What needs to be done: Although pictures appear in the records, the copy must leave them out and match everything else exactly.

Data under study:
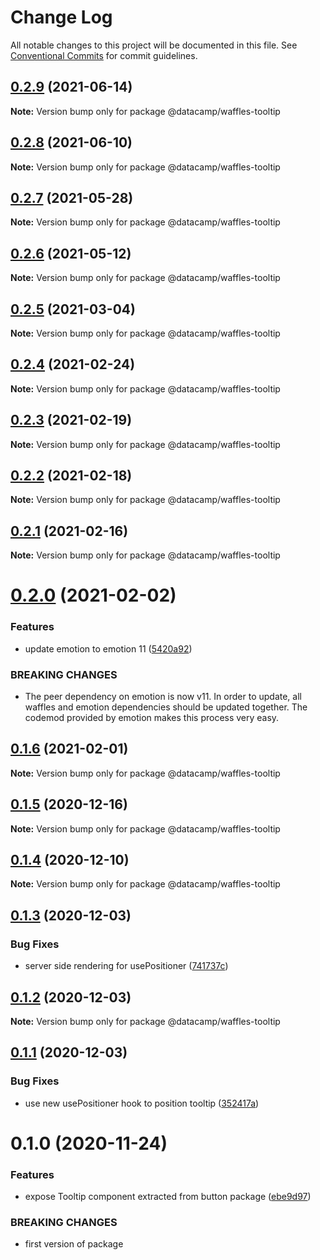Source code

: # Change Log

All notable changes to this project will be documented in this file.
See [Conventional Commits](https://conventionalcommits.org) for commit guidelines.

## [0.2.9](https://github.com/datacamp/design-system/compare/@datacamp/waffles-tooltip@0.2.8...@datacamp/waffles-tooltip@0.2.9) (2021-06-14)

**Note:** Version bump only for package @datacamp/waffles-tooltip





## [0.2.8](https://github.com/datacamp/design-system/compare/@datacamp/waffles-tooltip@0.2.7...@datacamp/waffles-tooltip@0.2.8) (2021-06-10)

**Note:** Version bump only for package @datacamp/waffles-tooltip





## [0.2.7](https://github.com/datacamp/design-system/compare/@datacamp/waffles-tooltip@0.2.6...@datacamp/waffles-tooltip@0.2.7) (2021-05-28)

**Note:** Version bump only for package @datacamp/waffles-tooltip





## [0.2.6](https://github.com/datacamp/design-system/compare/@datacamp/waffles-tooltip@0.2.5...@datacamp/waffles-tooltip@0.2.6) (2021-05-12)

**Note:** Version bump only for package @datacamp/waffles-tooltip





## [0.2.5](https://github.com/datacamp/design-system/compare/@datacamp/waffles-tooltip@0.2.4...@datacamp/waffles-tooltip@0.2.5) (2021-03-04)

**Note:** Version bump only for package @datacamp/waffles-tooltip





## [0.2.4](https://github.com/datacamp/design-system/compare/@datacamp/waffles-tooltip@0.2.3...@datacamp/waffles-tooltip@0.2.4) (2021-02-24)

**Note:** Version bump only for package @datacamp/waffles-tooltip





## [0.2.3](https://github.com/datacamp/design-system/compare/@datacamp/waffles-tooltip@0.2.2...@datacamp/waffles-tooltip@0.2.3) (2021-02-19)

**Note:** Version bump only for package @datacamp/waffles-tooltip





## [0.2.2](https://github.com/datacamp/design-system/compare/@datacamp/waffles-tooltip@0.2.1...@datacamp/waffles-tooltip@0.2.2) (2021-02-18)

**Note:** Version bump only for package @datacamp/waffles-tooltip





## [0.2.1](https://github.com/datacamp/design-system/compare/@datacamp/waffles-tooltip@0.2.0...@datacamp/waffles-tooltip@0.2.1) (2021-02-16)

**Note:** Version bump only for package @datacamp/waffles-tooltip





# [0.2.0](https://github.com/datacamp/design-system/compare/@datacamp/waffles-tooltip@0.1.6...@datacamp/waffles-tooltip@0.2.0) (2021-02-02)


### Features

* update emotion to emotion 11 ([5420a92](https://github.com/datacamp/design-system/commit/5420a92))


### BREAKING CHANGES

* The peer dependency on emotion is now v11. In order to update, all waffles and emotion dependencies should be updated together. The codemod provided by emotion makes this process very easy.





## [0.1.6](https://github.com/datacamp/design-system/compare/@datacamp/waffles-tooltip@0.1.5...@datacamp/waffles-tooltip@0.1.6) (2021-02-01)

**Note:** Version bump only for package @datacamp/waffles-tooltip





## [0.1.5](https://github.com/datacamp/design-system/compare/@datacamp/waffles-tooltip@0.1.4...@datacamp/waffles-tooltip@0.1.5) (2020-12-16)

**Note:** Version bump only for package @datacamp/waffles-tooltip





## [0.1.4](https://github.com/datacamp/design-system/compare/@datacamp/waffles-tooltip@0.1.3...@datacamp/waffles-tooltip@0.1.4) (2020-12-10)

**Note:** Version bump only for package @datacamp/waffles-tooltip





## [0.1.3](https://github.com/datacamp/design-system/compare/@datacamp/waffles-tooltip@0.1.2...@datacamp/waffles-tooltip@0.1.3) (2020-12-03)


### Bug Fixes

* server side rendering for usePositioner ([741737c](https://github.com/datacamp/design-system/commit/741737c))





## [0.1.2](https://github.com/datacamp/design-system/compare/@datacamp/waffles-tooltip@0.1.1...@datacamp/waffles-tooltip@0.1.2) (2020-12-03)

**Note:** Version bump only for package @datacamp/waffles-tooltip





## [0.1.1](https://github.com/datacamp/design-system/compare/@datacamp/waffles-tooltip@0.1.0...@datacamp/waffles-tooltip@0.1.1) (2020-12-03)


### Bug Fixes

* use new usePositioner hook to position tooltip ([352417a](https://github.com/datacamp/design-system/commit/352417a))





# 0.1.0 (2020-11-24)


### Features

* expose Tooltip component extracted from button package ([ebe9d97](https://github.com/datacamp/design-system/commit/ebe9d97))


### BREAKING CHANGES

* first version of package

Answer box:
Source code

: # Change Log

All notable changes to this project will be documented in this file.
See [Conventional Commits](https://conventionalcommits.org) for commit guidelines.

## [0.2.9](https://github.com/datacamp/design-system/compare/@datacamp/waffles-tooltip@0.2.8...@datacamp/waffles-tooltip@0.2.9) (2021-06-14)

**Note:** Version bump only for package @datacamp/waffles-tooltip





## [0.2.8](https://github.com/datacamp/design-system/compare/@datacamp/waffles-tooltip@0.2.7...@datacamp/waffles-tooltip@0.2.8) (2021-06-10)

**Note:** Version bump only for package @datacamp/waffles-tooltip





## [0.2.7](https://github.com/datacamp/design-system/compare/@datacamp/waffles-tooltip@0.2.6...@datacamp/waffles-tooltip@0.2.7) (2021-05-28)

**Note:** Version bump only for package @datacamp/waffles-tooltip





## [0.2.6](https://github.com/datacamp/design-system/compare/@datacamp/waffles-tooltip@0.2.5...@datacamp/waffles-tooltip@0.2.6) (2021-05-12)

**Note:** Version bump only for package @datacamp/waffles-tooltip





## [0.2.5](https://github.com/datacamp/design-system/compare/@datacamp/waffles-tooltip@0.2.4...@datacamp/waffles-tooltip@0.2.5) (2021-03-04)

**Note:** Version bump only for package @datacamp/waffles-tooltip





## [0.2.4](https://github.com/datacamp/design-system/compare/@datacamp/waffles-tooltip@0.2.3...@datacamp/waffles-tooltip@0.2.4) (2021-02-24)

**Note:** Version bump only for package @datacamp/waffles-tooltip





## [0.2.3](https://github.com/datacamp/design-system/compare/@datacamp/waffles-tooltip@0.2.2...@datacamp/waffles-tooltip@0.2.3) (2021-02-19)

**Note:** Version bump only for package @datacamp/waffles-tooltip





## [0.2.2](https://github.com/datacamp/design-system/compare/@datacamp/waffles-tooltip@0.2.1...@datacamp/waffles-tooltip@0.2.2) (2021-02-18)

**Note:** Version bump only for package @datacamp/waffles-tooltip





## [0.2.1](https://github.com/datacamp/design-system/compare/@datacamp/waffles-tooltip@0.2.0...@datacamp/waffles-tooltip@0.2.1) (2021-02-16)

**Note:** Version bump only for package @datacamp/waffles-tooltip





# [0.2.0](https://github.com/datacamp/design-system/compare/@datacamp/waffles-tooltip@0.1.6...@datacamp/waffles-tooltip@0.2.0) (2021-02-02)


### Features

* update emotion to emotion 11 ([5420a92](https://github.com/datacamp/design-system/commit/5420a92))


### BREAKING CHANGES

* The peer dependency on emotion is now v11. In order to update, all waffles and emotion dependencies should be updated together. The codemod provided by emotion makes this process very easy.





## [0.1.6](https://github.com/datacamp/design-system/compare/@datacamp/waffles-tooltip@0.1.5...@datacamp/waffles-tooltip@0.1.6) (2021-02-01)

**Note:** Version bump only for package @datacamp/waffles-tooltip





## [0.1.5](https://github.com/datacamp/design-system/compare/@datacamp/waffles-tooltip@0.1.4...@datacamp/waffles-tooltip@0.1.5) (2020-12-16)

**Note:** Version bump only for package @datacamp/waffles-tooltip





## [0.1.4](https://github.com/datacamp/design-system/compare/@datacamp/waffles-tooltip@0.1.3...@datacamp/waffles-tooltip@0.1.4) (2020-12-10)

**Note:** Version bump only for package @datacamp/waffles-tooltip





## [0.1.3](https://github.com/datacamp/design-system/compare/@datacamp/waffles-tooltip@0.1.2...@datacamp/waffles-tooltip@0.1.3) (2020-12-03)


### Bug Fixes

* server side rendering for usePositioner ([741737c](https://github.com/datacamp/design-system/commit/741737c))





## [0.1.2](https://github.com/datacamp/design-system/compare/@datacamp/waffles-tooltip@0.1.1...@datacamp/waffles-tooltip@0.1.2) (2020-12-03)

**Note:** Version bump only for package @datacamp/waffles-tooltip





## [0.1.1](https://github.com/datacamp/design-system/compare/@datacamp/waffles-tooltip@0.1.0...@datacamp/waffles-tooltip@0.1.1) (2020-12-03)


### Bug Fixes

* use new usePositioner hook to position tooltip ([352417a](https://github.com/datacamp/design-system/commit/352417a))





# 0.1.0 (2020-11-24)


### Features

* expose Tooltip component extracted from button package ([ebe9d97](https://github.com/datacamp/design-system/commit/ebe9d97))


### BREAKING CHANGES

* first version of package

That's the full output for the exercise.